- Task brief -
Transcribe the listing below exactly, leaving out each image.

- Extracted data -
• • • • • • •

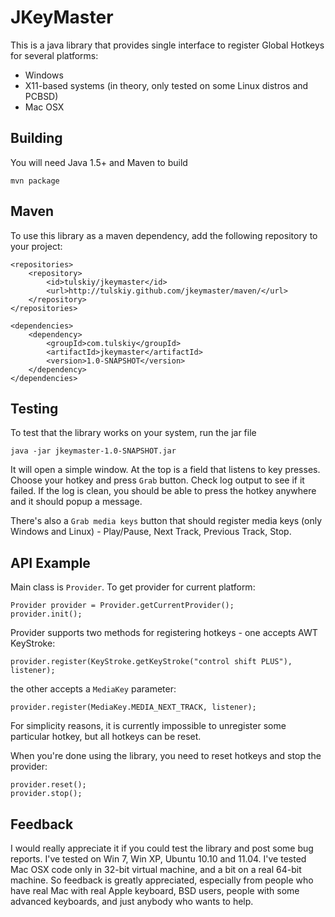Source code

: JKeyMaster
==========

This is a java library that provides single interface to register Global Hotkeys for several platforms:

  * Windows
  * X11-based systems (in theory, only tested on some Linux distros and PCBSD)
  * Mac OSX

Building
--------

You will need Java 1.5+ and Maven to build

    mvn package

Maven
-----

To use this library as a maven dependency, add the following repository
to your project:

    <repositories>
        <repository>
            <id>tulskiy/jkeymaster</id>
            <url>http://tulskiy.github.com/jkeymaster/maven/</url>
        </repository>
    </repositories>

    <dependencies>
        <dependency>
            <groupId>com.tulskiy</groupId>
            <artifactId>jkeymaster</artifactId>
            <version>1.0-SNAPSHOT</version>
        </dependency>
    </dependencies>

Testing
-------

To test that the library works on your system, run the jar file

    java -jar jkeymaster-1.0-SNAPSHOT.jar

It will open a simple window. At the top is a field that listens to key presses.
Choose your hotkey and press `Grab` button. Check log output to see if it failed.
If the log is clean, you should be able to press the hotkey anywhere and it should
popup a message.

There's also a `Grab media keys` button that should register media keys
(only Windows and Linux) - Play/Pause, Next Track, Previous Track, Stop.

API Example
-----------

Main class is `Provider`. To get provider for current platform:

    Provider provider = Provider.getCurrentProvider();
    provider.init();

Provider supports two methods for registering hotkeys - one accepts AWT KeyStroke:

    provider.register(KeyStroke.getKeyStroke("control shift PLUS"), listener);

the other accepts a `MediaKey` parameter:

    provider.register(MediaKey.MEDIA_NEXT_TRACK, listener);

For simplicity reasons, it is currently impossible to unregister some particular
hotkey, but all hotkeys can be reset.

When you're done using the library, you need to reset hotkeys and stop the provider:

    provider.reset();
    provider.stop();

Feedback
--------

I would really appreciate it if you could test the library and post some bug reports.
I've tested on Win 7, Win XP, Ubuntu 10.10 and 11.04. I've tested Mac OSX code
only in 32-bit virtual machine, and a bit on a real 64-bit machine. So feedback is greatly
appreciated, especially from people who have real Mac with real Apple keyboard,
BSD users, people with some advanced keyboards, and just anybody who wants to help.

• • • • • • •

- Exercise answer -
Source code

: JKeyMaster
==========

This is a java library that provides single interface to register Global Hotkeys for several platforms:

  * Windows
  * X11-based systems (in theory, only tested on some Linux distros and PCBSD)
  * Mac OSX

Building
--------

You will need Java 1.5+ and Maven to build

    mvn package

Maven
-----

To use this library as a maven dependency, add the following repository
to your project:

    <repositories>
        <repository>
            <id>tulskiy/jkeymaster</id>
            <url>http://tulskiy.github.com/jkeymaster/maven/</url>
        </repository>
    </repositories>

    <dependencies>
        <dependency>
            <groupId>com.tulskiy</groupId>
            <artifactId>jkeymaster</artifactId>
            <version>1.0-SNAPSHOT</version>
        </dependency>
    </dependencies>

Testing
-------

To test that the library works on your system, run the jar file

    java -jar jkeymaster-1.0-SNAPSHOT.jar

It will open a simple window. At the top is a field that listens to key presses.
Choose your hotkey and press `Grab` button. Check log output to see if it failed.
If the log is clean, you should be able to press the hotkey anywhere and it should
popup a message.

There's also a `Grab media keys` button that should register media keys
(only Windows and Linux) - Play/Pause, Next Track, Previous Track, Stop.

API Example
-----------

Main class is `Provider`. To get provider for current platform:

    Provider provider = Provider.getCurrentProvider();
    provider.init();

Provider supports two methods for registering hotkeys - one accepts AWT KeyStroke:

    provider.register(KeyStroke.getKeyStroke("control shift PLUS"), listener);

the other accepts a `MediaKey` parameter:

    provider.register(MediaKey.MEDIA_NEXT_TRACK, listener);

For simplicity reasons, it is currently impossible to unregister some particular
hotkey, but all hotkeys can be reset.

When you're done using the library, you need to reset hotkeys and stop the provider:

    provider.reset();
    provider.stop();

Feedback
--------

I would really appreciate it if you could test the library and post some bug reports.
I've tested on Win 7, Win XP, Ubuntu 10.10 and 11.04. I've tested Mac OSX code
only in 32-bit virtual machine, and a bit on a real 64-bit machine. So feedback is greatly
appreciated, especially from people who have real Mac with real Apple keyboard,
BSD users, people with some advanced keyboards, and just anybody who wants to help.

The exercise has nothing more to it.